## YOUR TASK
Report back every line in the data that includes the string "BlockGate".

[[ GIVEN RECORDS, beginning ]]

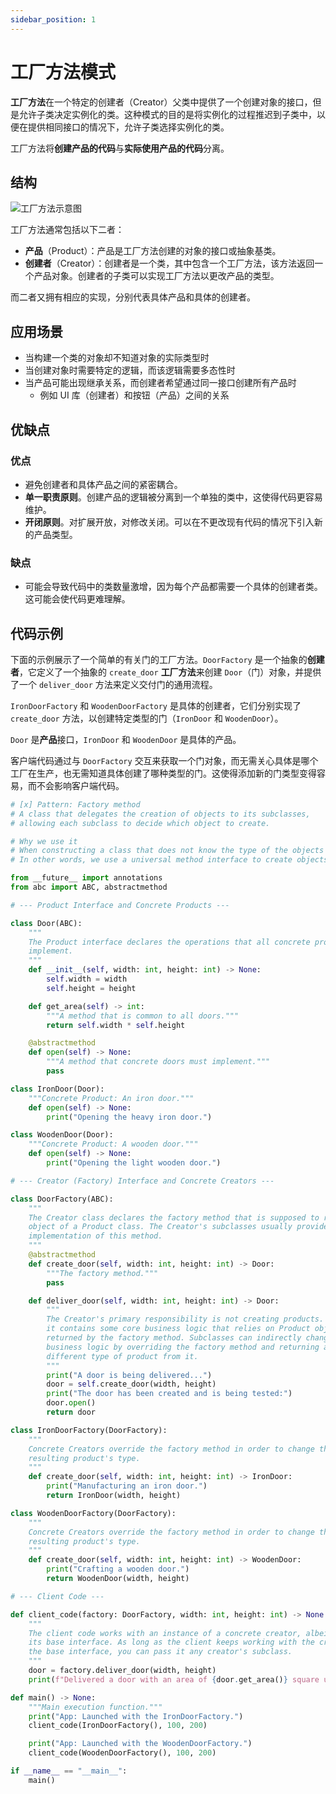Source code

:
 ```yaml
---
sidebar_position: 1
---
```


# 工厂方法模式
**工厂方法**在一个特定的创建者（Creator）父类中提供了一个创建对象的接口，但是允许子类决定实例化的类。这种模式的目的是将实例化的过程推迟到子类中，以便在提供相同接口的情况下，允许子类选择实例化的类。

工厂方法将**创建产品的代码**与**实际使用产品的代码**分离。

## 结构

![工厂方法示意图](https://refactoringguru.cn/images/patterns/diagrams/factory-method/structure.png)

工厂方法通常包括以下二者：
- **产品**（Product）：产品是工厂方法创建的对象的接口或抽象基类。
- **创建者**（Creator）：创建者是一个类，其中包含一个工厂方法，该方法返回一个产品对象。创建者的子类可以实现工厂方法以更改产品的类型。

而二者又拥有相应的实现，分别代表具体产品和具体的创建者。

## 应用场景

- 当构建一个类的对象却不知道对象的实际类型时
- 当创建对象时需要特定的逻辑，而该逻辑需要多态性时
- 当产品可能出现继承关系，而创建者希望通过同一接口创建所有产品时
  - 例如 UI 库（创建者）和按钮（产品）之间的关系

## 优缺点
### 优点
- 避免创建者和具体产品之间的紧密耦合。
- **单一职责原则**。创建产品的逻辑被分离到一个单独的类中，这使得代码更容易维护。
- **开闭原则**。对扩展开放，对修改关闭。可以在不更改现有代码的情况下引入新的产品类型。

### 缺点
- 可能会导致代码中的类数量激增，因为每个产品都需要一个具体的创建者类。这可能会使代码更难理解。

## 代码示例

下面的示例展示了一个简单的有关门的工厂方法。`DoorFactory` 是一个抽象的**创建者**，它定义了一个抽象的 `create_door` **工厂方法**来创建 `Door`（门）对象，并提供了一个 `deliver_door` 方法来定义交付门的通用流程。

`IronDoorFactory` 和 `WoodenDoorFactory` 是具体的创建者，它们分别实现了 `create_door` 方法，以创建特定类型的门（`IronDoor` 和 `WoodenDoor`）。

`Door` 是**产品**接口，`IronDoor` 和 `WoodenDoor` 是具体的产品。

客户端代码通过与 `DoorFactory` 交互来获取一个门对象，而无需关心具体是哪个工厂在生产，也无需知道具体创建了哪种类型的门。这使得添加新的门类型变得容易，而不会影响客户端代码。

```python livecodes console=full
# [x] Pattern: Factory method
# A class that delegates the creation of objects to its subclasses,
# allowing each subclass to decide which object to create.

# Why we use it
# When constructing a class that does not know the type of the objects it will create
# In other words, we use a universal method interface to create objects, but the specific implementation is left to the subclasses

from __future__ import annotations
from abc import ABC, abstractmethod

# --- Product Interface and Concrete Products ---

class Door(ABC):
    """
    The Product interface declares the operations that all concrete products must
    implement.
    """
    def __init__(self, width: int, height: int) -> None:
        self.width = width
        self.height = height

    def get_area(self) -> int:
        """A method that is common to all doors."""
        return self.width * self.height

    @abstractmethod
    def open(self) -> None:
        """A method that concrete doors must implement."""
        pass

class IronDoor(Door):
    """Concrete Product: An iron door."""
    def open(self) -> None:
        print("Opening the heavy iron door.")

class WoodenDoor(Door):
    """Concrete Product: A wooden door."""
    def open(self) -> None:
        print("Opening the light wooden door.")

# --- Creator (Factory) Interface and Concrete Creators ---

class DoorFactory(ABC):
    """
    The Creator class declares the factory method that is supposed to return an
    object of a Product class. The Creator's subclasses usually provide the
    implementation of this method.
    """
    @abstractmethod
    def create_door(self, width: int, height: int) -> Door:
        """The factory method."""
        pass

    def deliver_door(self, width: int, height: int) -> Door:
        """
        The Creator's primary responsibility is not creating products. Usually,
        it contains some core business logic that relies on Product objects,
        returned by the factory method. Subclasses can indirectly change that
        business logic by overriding the factory method and returning a
        different type of product from it.
        """
        print("A door is being delivered...")
        door = self.create_door(width, height)
        print("The door has been created and is being tested:")
        door.open()
        return door

class IronDoorFactory(DoorFactory):
    """
    Concrete Creators override the factory method in order to change the
    resulting product's type.
    """
    def create_door(self, width: int, height: int) -> IronDoor:
        print("Manufacturing an iron door.")
        return IronDoor(width, height)

class WoodenDoorFactory(DoorFactory):
    """
    Concrete Creators override the factory method in order to change the
    resulting product's type.
    """
    def create_door(self, width: int, height: int) -> WoodenDoor:
        print("Crafting a wooden door.")
        return WoodenDoor(width, height)

# --- Client Code ---

def client_code(factory: DoorFactory, width: int, height: int) -> None:
    """
    The client code works with an instance of a concrete creator, albeit through
    its base interface. As long as the client keeps working with the creator via
    the base interface, you can pass it any creator's subclass.
    """
    door = factory.deliver_door(width, height)
    print(f"Delivered a door with an area of {door.get_area()} square units.\n")

def main() -> None:
    """Main execution function."""
    print("App: Launched with the IronDoorFactory.")
    client_code(IronDoorFactory(), 100, 200)

    print("App: Launched with the WoodenDoorFactory.")
    client_code(WoodenDoorFactory(), 100, 200)

if __name__ == "__main__":
    main()
```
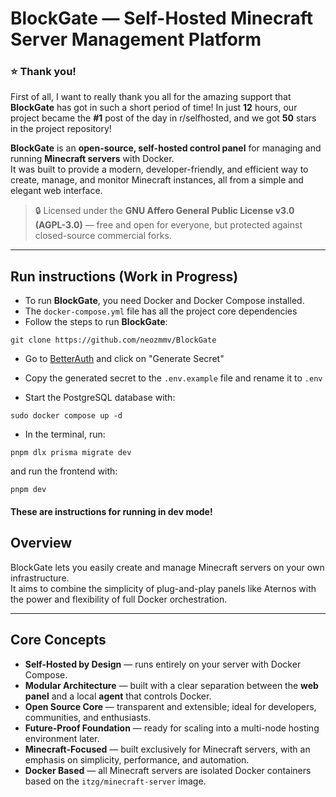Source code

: # BlockGate — Self-Hosted Minecraft Server Management Platform

### ⭐ Thank you!

First of all, I want to really thank you all for the amazing support that **BlockGate** has got in such a short period of time! In just **12** hours, our project became the **#1** post of the day in r/selfhosted, and we got **50** stars in the project repository!

**BlockGate** is an **open-source, self-hosted control panel** for managing and running **Minecraft servers** with Docker.  
It was built to provide a modern, developer-friendly, and efficient way to create, manage, and monitor Minecraft instances, all from a simple and elegant web interface.

> 🔒 Licensed under the **GNU Affero General Public License v3.0 (AGPL-3.0)** — free and open for everyone, but protected against closed-source commercial forks.

---

## Run instructions (Work in Progress)

- To run **BlockGate**, you need Docker and Docker Compose installed.
- The `docker-compose.yml` file has all the project core dependencies
- Follow the steps to run **BlockGate**:

```
git clone https://github.com/neozmmv/BlockGate
```

- Go to [BetterAuth](https://www.better-auth.com/docs/installation) and click on "Generate Secret"
- Copy the generated secret to the `.env.example` file and rename it to `.env`

- Start the PostgreSQL database with:

```
sudo docker compose up -d
```

- In the terminal, run:

```
pnpm dlx prisma migrate dev
```

and run the frontend with:

```
pnpm dev
```

#### These are instructions for running in dev mode!

## Overview

BlockGate lets you easily create and manage Minecraft servers on your own infrastructure.  
It aims to combine the simplicity of plug-and-play panels like Aternos with the power and flexibility of full Docker orchestration.

---

## Core Concepts

- **Self-Hosted by Design** — runs entirely on your server with Docker Compose.
- **Modular Architecture** — built with a clear separation between the **web panel** and a local **agent** that controls Docker.
- **Open Source Core** — transparent and extensible; ideal for developers, communities, and enthusiasts.
- **Future-Proof Foundation** — ready for scaling into a multi-node hosting environment later.
- **Minecraft-Focused** — built exclusively for Minecraft servers, with an emphasis on simplicity, performance, and automation.
- **Docker Based** — all Minecraft servers are isolated Docker containers based on the `itzg/minecraft-server` image.
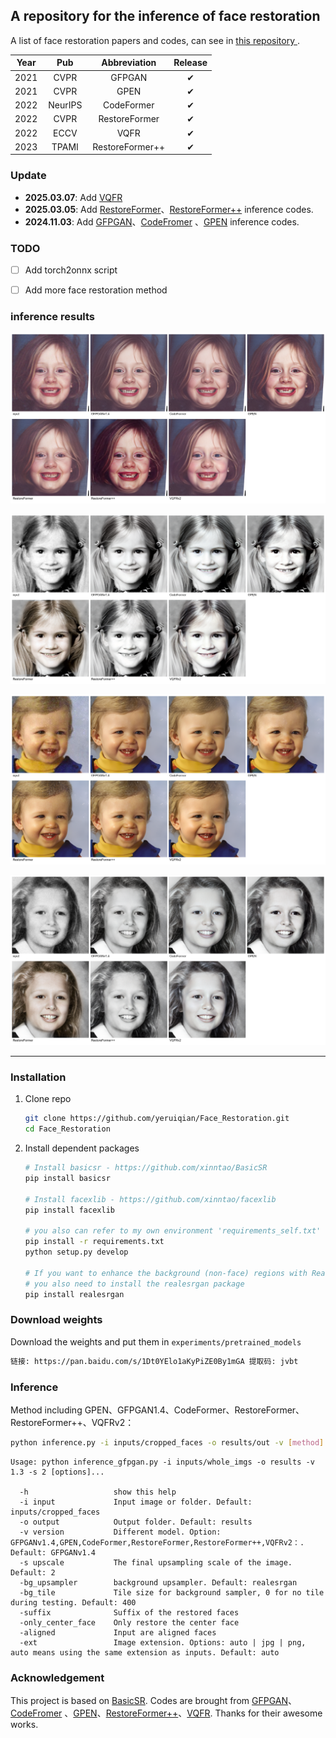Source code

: 

## A repository for the inference of face restoration
A list of face restoration papers and codes, can see in [this repository ](https://github.com/yeruiqian/Face_Restoration_Ref.git).


|Year<div style="width:20px">|Pub<div style="width:60px">|Abbreviation<div style="width:45px">|Release<div style="width:45px">|
|:---:|:----:|:----:|:----:|
|2021|CVPR|GFPGAN|✔|
|2021|CVPR|GPEN|✔|
|2022|NeurIPS|CodeFormer|✔|
|2022|CVPR|RestoreFormer|✔|
|2022|ECCV|VQFR|✔|
|2023|TPAMI|RestoreFormer++|✔|


### Update
- **2025.03.07**: Add [VQFR](https://github.com/TencentARC/VQFR)
- **2025.03.05**: Add [RestoreFormer](https://github.com/wzhouxiff/RestoreFormerPlusPlus.git)、[RestoreFormer++](https://github.com/wzhouxiff/RestoreFormerPlusPlus.git) inference codes.
- **2024.11.03**: Add [GFPGAN](https://github.com/TencentARC/GFPGAN.git)、[CodeFromer](https://github.com/sczhou/CodeFormer.git) 、[GPEN](https://github.com/yangxy/GPEN.git) inference codes. 
  

### TODO
- [ ] Add torch2onnx script
- [ ] Add more face restoration method


### inference results

<p align="center">
  <img src="assets\comparison_image_0.png">
</p>
<p align="center">
  <img src="assets\comparison_image_1.png">
</p>
<p align="center">
  <img src="assets\comparison_image_2.png">
</p>
<p align="center">
  <img src="assets\comparison_image_3.png">
</p>

---


### Installation


1. Clone repo

    ```bash
    git clone https://github.com/yeruiqian/Face_Restoration.git
    cd Face_Restoration
    ```

2. Install dependent packages

    ```bash
    # Install basicsr - https://github.com/xinntao/BasicSR
    pip install basicsr

    # Install facexlib - https://github.com/xinntao/facexlib
    pip install facexlib

    # you also can refer to my own environment 'requirements_self.txt'
    pip install -r requirements.txt
    python setup.py develop

    # If you want to enhance the background (non-face) regions with Real-ESRGAN,
    # you also need to install the realesrgan package
    pip install realesrgan
    ```



### Download weights
Download the weights and put them in ```experiments/pretrained_models```
```bash
链接: https://pan.baidu.com/s/1Dt0YElo1aKyPiZE0By1mGA 提取码: jvbt 
```

### Inference
Method including GPEN、GFPGAN1.4、CodeFormer、RestoreFormer、RestoreFormer++、VQFRv2：

```bash
python inference.py -i inputs/cropped_faces -o results/out -v [method] -s 1
```

```console
Usage: python inference_gfpgan.py -i inputs/whole_imgs -o results -v 1.3 -s 2 [options]...

  -h                   show this help
  -i input             Input image or folder. Default: inputs/cropped_faces
  -o output            Output folder. Default: results
  -v version           Different model. Option: GFPGANv1.4,GPEN,CodeFormer,RestoreFormer,RestoreFormer++,VQFRv2：. Default: GFPGANv1.4
  -s upscale           The final upsampling scale of the image. Default: 2
  -bg_upsampler        background upsampler. Default: realesrgan
  -bg_tile             Tile size for background sampler, 0 for no tile during testing. Default: 400
  -suffix              Suffix of the restored faces
  -only_center_face    Only restore the center face
  -aligned             Input are aligned faces
  -ext                 Image extension. Options: auto | jpg | png, auto means using the same extension as inputs. Default: auto
```

### Acknowledgement

This project is based on [BasicSR](https://github.com/XPixelGroup/BasicSR). Codes are brought from [GFPGAN](https://github.com/TencentARC/GFPGAN.git)、[CodeFromer](https://github.com/sczhou/CodeFormer.git) 、[GPEN](https://github.com/yangxy/GPEN.git)、[RestoreFormer++](https://github.com/wzhouxiff/RestoreFormerPlusPlus)、[VQFR](https://github.com/TencentARC/VQFR). Thanks for their awesome works.

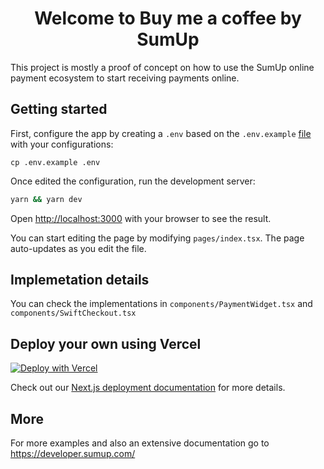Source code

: <div align="center">

# Welcome to Buy me a coffee by SumUp

</div>

This project is mostly a proof of concept on how to use the SumUp online payment
ecosystem to start receiving payments online.

## Getting started

First, configure the app by creating a `.env` based on the `.env.example` [file](https://github.com/cristianoliveira/nextjs-sumup-payments-starter/blob/main/.env.example) with your configurations:

```
cp .env.example .env
```

Once edited the configuration, run the development server:

```bash
yarn && yarn dev
```

Open [http://localhost:3000](http://localhost:3000) with your browser to see the result.

You can start editing the page by modifying `pages/index.tsx`. The page auto-updates as you edit the file.

## Implemetation details

You can check the implementations in `components/PaymentWidget.tsx` and `components/SwiftCheckout.tsx`

## Deploy your own using Vercel

[![Deploy with Vercel](https://vercel.com/button)](https://vercel.com/new/clone?repository-url=https%3A%2F%2Fgithub.com%2Fcristianoliveira%2Fnextjs-sumup-payments-starter&env=FIXED_AMOUNT_DONATION,SUMUP_API_URL,SUMUP_API_CLIENT_ID,SUMUP_API_CLIENT_SECRET,SUMUP_MERCHANT_CODE,SUMUP_MERCHANT_CODE&project-name=buymeacoffee-sumup)

Check out our [Next.js deployment documentation](https://nextjs.org/docs/deployment) for more details.

## More

For more examples and also an extensive documentation go to
https://developer.sumup.com/
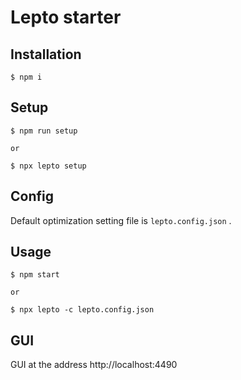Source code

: # Lepto starter

## Installation

```shell
$ npm i
```

## Setup

```shell
$ npm run setup

or 

$ npx lepto setup
```

## Config

Default optimization setting file is `lepto.config.json` .

## Usage

```shell
$ npm start

or

$ npx lepto -c lepto.config.json
```

## GUI

GUI at the address http://localhost:4490
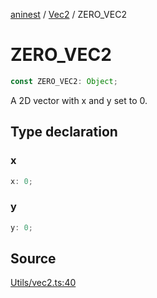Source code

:[aninest](../../index.md) / [Vec2](../index.md) / ZERO\_VEC2

# ZERO\_VEC2

```ts
const ZERO_VEC2: Object;
```

A 2D vector with x and y set to 0.

## Type declaration

### x

```ts
x: 0;
```

### y

```ts
y: 0;
```

## Source

[Utils/vec2.ts:40](https://github.com/zphrs/aninest/blob/2327e64/src/Utils/vec2.ts#L40)
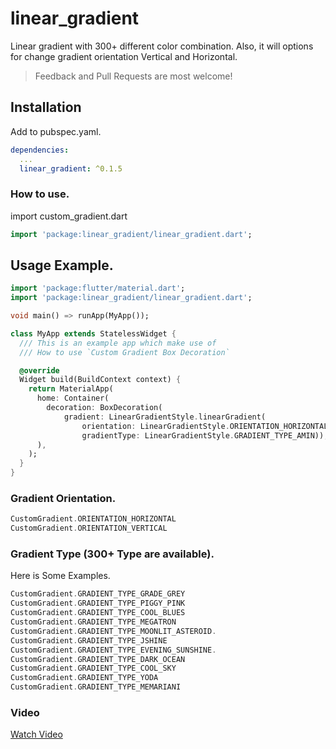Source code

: # linear_gradient

Linear gradient with 300+ different color combination. Also, it will options for change gradient orientation Vertical and Horizontal.

> Feedback and Pull Requests are most welcome!

## Installation

Add to pubspec.yaml.

```yaml
dependencies:
  ...
  linear_gradient: ^0.1.5
```

### How to use.

import custom_gradient.dart

```dart
import 'package:linear_gradient/linear_gradient.dart';
```

## Usage Example.

```dart
import 'package:flutter/material.dart';
import 'package:linear_gradient/linear_gradient.dart';

void main() => runApp(MyApp());

class MyApp extends StatelessWidget {
  /// This is an example app which make use of
  /// How to use `Custom Gradient Box Decoration`

  @override
  Widget build(BuildContext context) {
    return MaterialApp(
      home: Container(
        decoration: BoxDecoration(
            gradient: LinearGradientStyle.linearGradient(
                orientation: LinearGradientStyle.ORIENTATION_HORIZONTAL,
                gradientType: LinearGradientStyle.GRADIENT_TYPE_AMIN)),
      ),
    );
  }
}
```

### Gradient Orientation.

```dart
CustomGradient.ORIENTATION_HORIZONTAL
CustomGradient.ORIENTATION_VERTICAL
```

### Gradient Type (300+ Type are available).

Here is Some Examples.
```dart
CustomGradient.GRADIENT_TYPE_GRADE_GREY
CustomGradient.GRADIENT_TYPE_PIGGY_PINK
CustomGradient.GRADIENT_TYPE_COOL_BLUES
CustomGradient.GRADIENT_TYPE_MEGATRON
CustomGradient.GRADIENT_TYPE_MOONLIT_ASTEROID.
CustomGradient.GRADIENT_TYPE_JSHINE
CustomGradient.GRADIENT_TYPE_EVENING_SUNSHINE.
CustomGradient.GRADIENT_TYPE_DARK_OCEAN
CustomGradient.GRADIENT_TYPE_COOL_SKY
CustomGradient.GRADIENT_TYPE_YODA
CustomGradient.GRADIENT_TYPE_MEMARIANI
```

### Video
<a href="https://www.youtube.com/watch?v=LhrdQ6XxlMI">Watch Video</a>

[[ GIVEN RECORDS, end ]]

## SOLUTION FOR THIS TASK
: # BlockGate — Self-Hosted Minecraft Server Management Platform
First of all, I want to really thank you all for the amazing support that **BlockGate** has got in such a short period of time! In just **12** hours, our project became the **#1** post of the day in r/selfhosted, and we got **50** stars in the project repository!
**BlockGate** is an **open-source, self-hosted control panel** for managing and running **Minecraft servers** with Docker.  
- To run **BlockGate**, you need Docker and Docker Compose installed.
- Follow the steps to run **BlockGate**:
git clone https://github.com/neozmmv/BlockGate
BlockGate lets you easily create and manage Minecraft servers on your own infrastructure.  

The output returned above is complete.